Tuesday 16 April 2019

Notre Dame

Terrible to see the overnight images from Paris of a burning Notre Dame, and to read the evident shock and grief in the faces of those looking on as one of France's – and the world's – great, genuinely iconic buildings seemed to be heading for total destruction. Today we learn that, although the wooden roof and much else is lost, the stone structure is intact and many artefacts have been rescued. It is already clear that there is a strong will to restore and reconstruct the cathedral to any extent necessary – so strong that one wealthy businessman has already pledged an incredibly generous 100 million euros to the work. I would confidently predict that, in a few decades, it will be as if nothing had happened, and Notre Dame will be restored to something very like – perhaps all but indistinguishable from – its former glory.
  When we look at a cathedral, what we are seeing is rarely the original structure – whatever 'original' means in such a context: most cathedrals replaced (or partially incorporated) an existing building, which itself might have replaced something earlier still. What we see is the result of a centuries-long process of building and rebuilding, demolition and replacement, repair and restoration, and adaptation to changing uses, both liturgical and secular (in Revolutionary times, Notre Dame was stripped and desecrated, and served as a Temple of Reason and a Temple of the Supreme Being). And, amid all these changes, there were also the ever-present threats of fire and structural collapse – towers and spires being particularly liable to the latter. Take Chichester cathedral, which I visited a few weeks ago: a fire in 1187 burnt out the building (and much of the town), the southwest tower collapsed in 1210 and was rebuilt, the northwest tower came down in 1635 and wasn't rebuilt till 1901, and the spire fell in on itself in 1861 and was promptly rebuilt, along with the central tower, by the tireless George Gilbert Scott (almost as tireless as his French equivalent, Viollet-le-Duc, who remodelled much of Notre Dame between 1844 and 1864, adding the famous spire). As well as all this necessary rebuilding and restoration at Chichester, there were also many modifications and reorderings of the interior over the years – including the installation of the Arundel 'tomb' made famous by Philip Larkin. And yet, when we look at Chichester cathedral, we still see a single thing, despite all the changes and remakings – an essence, a continuity. And so it will be with Notre Dame de Paris.

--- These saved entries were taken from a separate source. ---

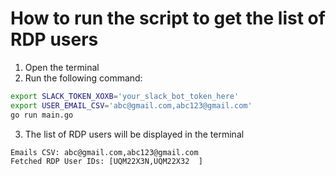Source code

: # How to run the script to get the list of RDP users
1. Open the terminal
2. Run the following command:
```bash
export SLACK_TOKEN_XOXB='your_slack_bot_token_here'
export USER_EMAIL_CSV='abc@gmail.com,abc123@gmail.com'
go run main.go
```
3. The list of RDP users will be displayed in the terminal
```
Emails CSV: abc@gmail.com,abc123@gmail.com
Fetched RDP User IDs: [UQM22X3N,UQM22X32  ]
```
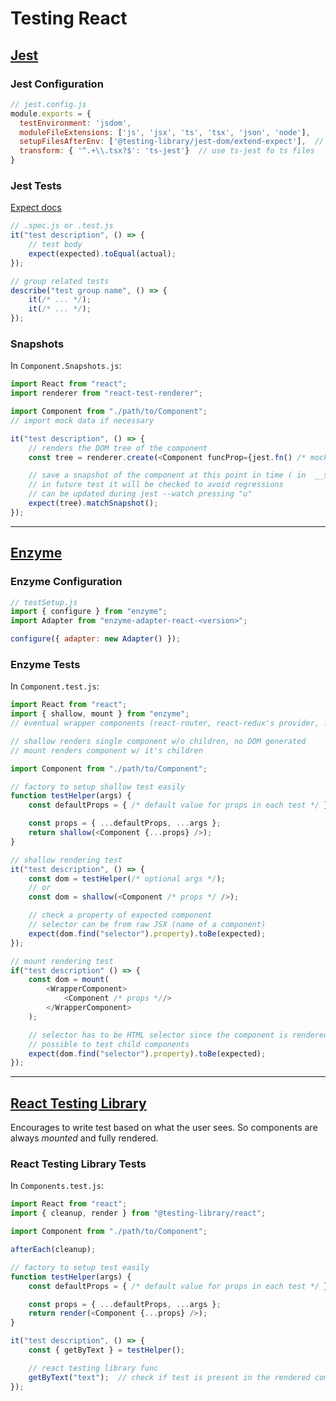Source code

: # Testing React

## [Jest](https://jestjs.io/)

### Jest Configuration

```js
// jest.config.js
module.exports = {
  testEnvironment: 'jsdom',
  moduleFileExtensions: ['js', 'jsx', 'ts', 'tsx', 'json', 'node'],
  setupFilesAfterEnv: ['@testing-library/jest-dom/extend-expect'],  // add testing-library methods to expect()
  transform: { '^.+\\.tsx?$': 'ts-jest'}  // use ts-jest fo ts files
}
```

### Jest Tests

[Expect docs](https://jestjs.io/docs/expect)

```js
// .spec.js or .test.js
it("test description", () => {
    // test body
    expect(expected).toEqual(actual);
});

// group related tests
describe("test group name", () => {
    it(/* ... */);
    it(/* ... */);
});
```

### Snapshots

In `Component.Snapshots.js`:

```js
import React from "react";
import renderer from "react-test-renderer";

import Component from "./path/to/Component";
// import mock data if necessary

it("test description", () => {
    // renders the DOM tree of the component
    const tree = renderer.create(<Component funcProp={jest.fn() /* mock function */} /* component props */ />);

    // save a snapshot of the component at this point in time ( in  __snapshots__ folder)
    // in future test it will be checked to avoid regressions
    // can be updated during jest --watch pressing "u"
    expect(tree).matchSnapshot();
});
```

---

## [Enzyme](https://enzymejs.github.io/enzyme/)

### Enzyme Configuration

```js
// testSetup.js
import { configure } from "enzyme";
import Adapter from "enzyme-adapter-react-<version>";

configure({ adapter: new Adapter() });
```

### Enzyme Tests

In `Component.test.js`:

```js
import React from "react";
import { shallow, mount } from "enzyme";
// eventual wrapper components (react-router, react-redux's provider, ...) for mount render

// shallow renders single component w/o children, no DOM generated
// mount renders component w/ it's children

import Component from "./path/to/Component";

// factory to setup shallow test easily
function testHelper(args) {
    const defaultProps = { /* default value for props in each test */ };

    const props = { ...defaultProps, ...args };
    return shallow(<Component {...props} />);
}

// shallow rendering test
it("test description", () => {
    const dom = testHelper(/* optional args */);
    // or
    const dom = shallow(<Component /* props */ />);

    // check a property of expected component
    // selector can be from raw JSX (name of a component)
    expect(dom.find("selector").property).toBe(expected);
});

// mount rendering test
if("test description" () => {
    const dom = mount(
        <WrapperComponent>
            <Component /* props *//>
        </WrapperComponent>
    );

    // selector has to be HTML selector since the component is rendered completely
    // possible to test child components
    expect(dom.find("selector").property).toBe(expected);
});
```

---

## [React Testing Library](https://testing-library.com/docs/react-testing-library/intro/)

Encourages to write test based on what the user sees. So components are always *mounted* and fully rendered.

### React Testing Library Tests

In `Components.test.js`:

```js
import React from "react";
import { cleanup, render } from "@testing-library/react";

import Component from "./path/to/Component";

afterEach(cleanup);

// factory to setup test easily
function testHelper(args) {
    const defaultProps = { /* default value for props in each test */ };

    const props = { ...defaultProps, ...args };
    return render(<Component {...props} />);
}

it("test description", () => {
    const { getByText } = testHelper();

    // react testing library func
    getByText("text");  // check if test is present in the rendered component
});
```
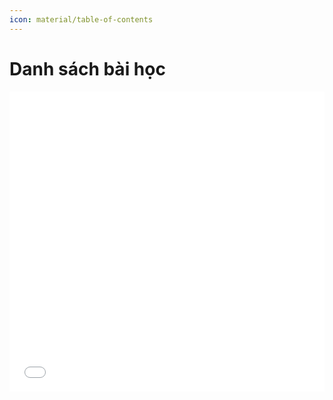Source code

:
 ```yaml
---
icon: material/table-of-contents
---
```


# Danh sách bài học

<div>
    <iframe style="width: 100%; height: 480px" frameBorder=0 src="../topic-a-index.html">Danh sách bài học</iframe>
</div>
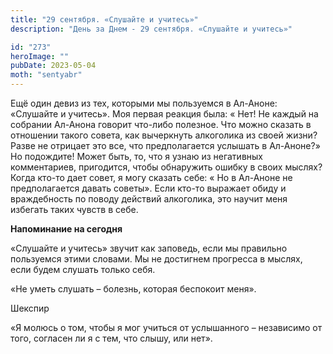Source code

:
 ```yaml
---
title: "29 сентября. «Слушайте и учитесь»"
description: "День за Днем - 29 сентября. «Слушайте и учитесь»"

id: "273"
heroImage: ""
pubDate: 2023-05-04
moth: "sentyabr"
---
```


Ещё один девиз из тех, которыми мы пользуемся в Ал-Аноне: «Слушайте и
учитесь». Моя первая реакция была: « Нет! Не каждый на собрании Ал-Анона
говорит что-либо полезное. Что можно сказать в отношении такого совета, как
вычеркнуть алкоголика из своей жизни? Разве не отрицает это все, что
предполагается услышать в Ал-Аноне?» Но подождите! Может быть, то, что я узнаю
из негативных комментариев, пригодится, чтобы обнаружить ошибку в своих
мыслях? Когда кто-то дает совет, я могу сказать себе: « Но в Ал-Аноне не
предполагается давать советы». Если кто-то выражает обиду и враждебность по
поводу действий алкоголика, это научит меня избегать таких чувств в себе.

**Напоминание на сегодня**

«Слушайте и учитесь» звучит как заповедь, если мы правильно пользуемся этими
словами. Мы не достигнем прогресса в мыслях, если будем слушать только себя.

«Не уметь слушать – болезнь, которая беспокоит меня».

Шекспир

«Я молюсь о том, чтобы я мог учиться от услышанного – независимо от того,
согласен ли я с тем, что слышу, или нет».
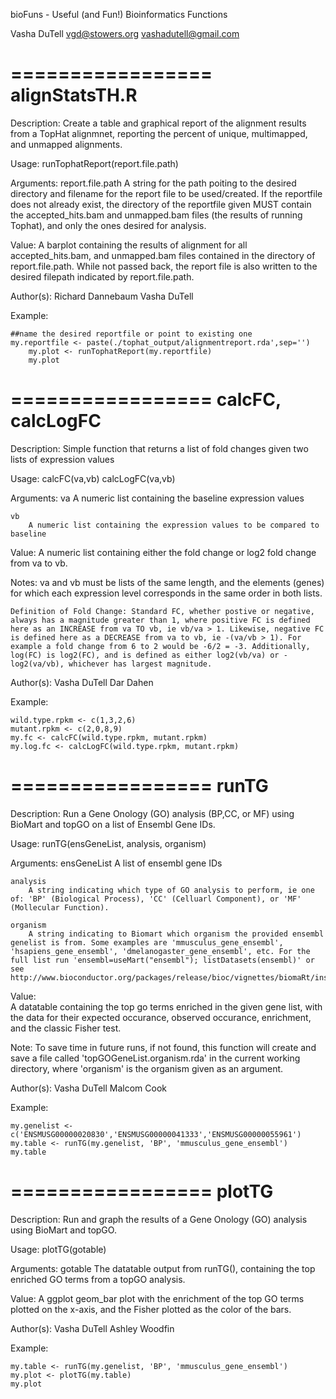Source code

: bioFuns - Useful (and Fun!) Bioinformatics Functions

Vasha DuTell
vgd@stowers.org
vashadutell@gmail.com

=================
alignStatsTH.R
=================

Description:
	Create a table and graphical report of the alignment results from a TopHat alignmnet, reporting the percent of unique, multimapped, and unmapped alignments.
	
Usage:
	runTophatReport(report.file.path)

Arguments:
	report.file.path
		A string for the path poiting to the desired directory and filename for the report file to be used/created. If the reportfile does not already exist, the directory of the reportfile given MUST contain the accepted_hits.bam and unmapped.bam files (the results of running Tophat), and only the ones desired for analysis.

Value:
	A barplot containing the results of alignment for all accepted_hits.bam, and unmapped.bam files contained in the directory of report.file.path. While not passed back, the report file is also written to the desired filepath indicated by report.file.path.

Author(s):
	Richard Dannebaum
	Vasha DuTell

Example:
```
##name the desired reportfile or point to existing one
my.reportfile <- paste(./tophat_output/alignmentreport.rda',sep='')
	my.plot <- runTophatReport(my.reportfile)
	my.plot    
```

=================
calcFC, calcLogFC
=================

Description:
	Simple function that returns a list of fold changes given two lists of expression values

Usage:
	calcFC(va,vb)
	calcLogFC(va,vb)

Arguments:
	va
		A numeric list containing the baseline expression values

	vb
		A numeric list containing the expression values to be compared to baseline

Value:
	A numeric list containing either the fold change or log2 fold change from va to vb.

Notes:
	va and vb must be lists of the same length, and the elements (genes) for which each expression level corresponds in the same order in both lists.

	Definition of Fold Change: Standard FC, whether postive or negative, always has a magnitude greater than 1, where positive FC is defined here as an INCREASE from va TO vb, ie vb/va > 1. Likewise, negative FC is defined here as a DECREASE from va to vb, ie -(va/vb > 1). For example a fold change from 6 to 2 would be -6/2 = -3. Additionally, log(FC) is log2(FC), and is defined as either log2(vb/va) or -log2(va/vb), whichever has largest magnitude.

Author(s):
	Vasha DuTell
	Dar Dahen

Example:
```
wild.type.rpkm <- c(1,3,2,6)
mutant.rpkm <- c(2,0,8,9)
my.fc <- calcFC(wild.type.rpkm, mutant.rpkm)
my.log.fc <- calcLogFC(wild.type.rpkm, mutant.rpkm)
```

=================
runTG
=================

Description:
	Run a Gene Onology (GO) analysis (BP,CC, or MF) using BioMart and topGO on a list of Ensembl Gene IDs.

Usage:
	runTG(ensGeneList, analysis, organism)

Arguments:
	ensGeneList
		A list of ensembl gene IDs

	analysis
		A string indicating which type of GO analysis to perform, ie one of: 'BP' (Biological Process), 'CC' (Celluarl Component), or 'MF' (Mollecular Function).

	organism
		A string indicating to Biomart which organism the provided ensembl genelist is from. Some examples are 'mmusculus_gene_ensembl', 'hsapiens_gene_ensembl', 'dmelanogaster_gene_ensembl', etc. For the full list run 'ensembl=useMart("ensembl"); listDatasets(ensembl)' or see http://www.bioconductor.org/packages/release/bioc/vignettes/biomaRt/inst/doc/biomaRt.pdf

Value:	
	A datatable containing the top go terms enriched in the given gene list, with the data for their expected occurance, observed occurance, enrichment, and the classic Fisher test.

Note:
	To save time in future runs, if not found, this function will create and save a file called 'topGOGeneList.organism.rda' in the current working directory, where 'organism' is the organism given as an argument.

Author(s):
	Vasha DuTell
	Malcom Cook


Example:
```
my.genelist <-c('ENSMUSG00000020830','ENSMUSG00000041333','ENSMUSG00000055961')
my.table <- runTG(my.genelist, 'BP', 'mmusculus_gene_ensembl')
my.table
```
	
=================
plotTG
=================

Description:
	Run and graph the results of a Gene Onology (GO) analysis using BioMart and topGO.

Usage:
	plotTG(gotable)

Arguments:
	gotable
		The datatable output from runTG(), containing the top enriched GO terms from a topGO analysis. 

Value:
	A ggplot geom_bar plot with the enrichment of the top GO terms plotted on the x-axis, and the Fisher plotted as the color of the bars.

Author(s):
	Vasha DuTell
	Ashley Woodfin

Example:
```
my.table <- runTG(my.genelist, 'BP', 'mmusculus_gene_ensembl')
my.plot <- plotTG(my.table)
my.plot
```
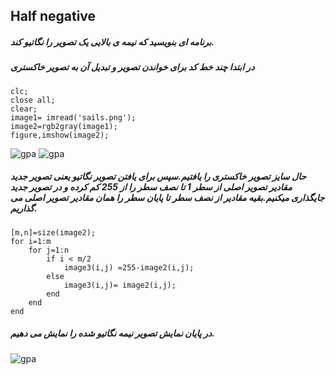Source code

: ## Half negative
##### برنامه ای بنویسید که نیمه ی بالایی یک تصویر را نگاتیو کند.
##### در ابتدا چند خط کد برای خواندن تصویر و تبدیل آن به تصویر خاکستری
```
clc;
close all;
clear;
image1= imread('sails.png');
image2=rgb2gray(image1);
figure,imshow(image2);
```
![gpa](https://github.com/semnan-university-ai/image-processing-class-002/blob/main/benchmark/airplane.png)
![gpa](https://github.com/semnan-university-ai/image-processing-class-002/blob/main/exercises/zeinabfamili/im.exc04/fig1.4.png)
##### حال سایز تصویر خاکستری را یافتیم.سپس برای یافتن تصویر نگاتیو یعنی تصویر جدید مقادیر تصویر اصلی از سطر 1 تا نصف سطر را از 255 کم کرده و در تصویر جدید جایگذاری میکنیم.بقیه مقادیر از نصف سطر تا پایان سطر را همان مقادیر تصویر اصلی می گذاریم.
```
[m,n]=size(image2);
for i=1:m
    for j=1:n
        if i < m/2
            image3(i,j) =255-image2(i,j);
        else
            image3(i,j)= image2(i,j);
        end
    end
end
```
##### در پایان نمایش تصویر نیمه نگاتیو شده را نمایش می دهیم.
![gpa](https://github.com/semnan-university-ai/image-processing-class-002/blob/main/exercises/zeinabfamili/im.exc04/fig2.4.png)


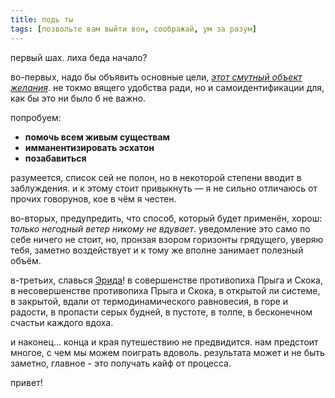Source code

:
 ```yaml
---
title: подь ты
tags: [позвольте вам выйти вон, соображай, ум за разум]
---
```

первый шах. лиха беда начало?
<!--lurk-->

во-первых, надо бы объявить основные цели, *[этот смутный объект желания](http://ru.wikipedia.org/wiki/%D0%AD%D1%82%D0%BE%D1%82_%D1%81%D0%BC%D1%83%D1%82%D0%BD%D1%8B%D0%B9_%D0%BE%D0%B1%D1%8A%D0%B5%D0%BA%D1%82_%D0%B6%D0%B5%D0%BB%D0%B0%D0%BD%D0%B8%D1%8F)*. не токмо вящего удобства ради, но и самоидентификации для, как бы это ни было б не важно.

попробуем:

  * **помочь всем живым существам**
  * **имманентизировать эсхатон**
  * **позабавиться**

разумеется, список сей не полон, но в некоторой степени вводит в заблуждения. и к этому стоит привыкнуть — я не сильно отличаюсь от прочих говорунов, кое в чём я честен.

во-вторых, предупредить, что способ, который будет применён, хорош: *только негодный ветер никому не вдувает*. уведомление это само по себе ничего не стоит, но, пронзая взором горизонты грядущего, уверяю тебя, заметно воздействует и к тому же вполне занимает полезный объём.

в-третьих, славься [Эрида](http://ru.wikipedia.org/wiki/%D0%AD%D1%80%D0%B8%D0%B4%D0%B0_(%D0%BC%D0%B8%D1%84%D0%BE%D0%BB%D0%BE%D0%B3%D0%B8%D1%8F))! в совершенстве противопиха Прыга и Скока, в несовершенстве противопиха Прыга и Скока, в открытой ли системе, в закрытой, вдали от термодинамического равновесия, в горе и радости, в пропасти серых будней, в пустоте, в толпе, в бесконечном счастьи каждого вдоха.

и наконец... конца и края путешествию не предвидится. нам предстоит многое, с чем мы можем поиграть вдоволь. результата может и не быть заметно, главное - это получать кайф от процесса.

привет!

  As I watched the roof of Notre Dame burning, it put me in mind of the destruction of the old St Paul's in the Great Fire of London – and of a remarkable survival: Nicholas Stone's great monument to John Donne. Here, in an exclusive extract from my forthcoming book, I recall its happy escape...

'When the old St Paul’s Cathedral was all but destroyed in the Great Fire of 1666, huge quantities of molten lead crashed down from what had been the roof and carried on downward, through the floor and into the crypt, destroying practically everything in the church and leaving nothing but ruined fragments of its former glories. What monuments survived were hideously mutilated – heads or limbs missing, grand effigies reduced to charred remnants, eerily reminiscent now of Giacometti sculptures. One monument, however, made of a single piece of white marble, slid off its pedestal intact, plummeted into the vault, and survived virtually unmarked. This was Stone’s monument to Donne, which lay unregarded among the rubble and fragmentary remains in the vault until near the end of the nineteenth century, by which time Donne’s poetry, long dismissed as flashy and uncouth, was being rediscovered. The great monument was rescued and reinstated where it still stands, in its niche in the Dean’s Aisle. If you look closely, you can still see a little scorching on the urn, the only mark of its extraordinary ordeal by fire.' 

  Donne's monument returned to the crypt for safe keeping during the Blitz. His successor as Dean, Walter Matthews, slept beside it, perhaps trusting that, having survived the Great Fire, it could survive anything.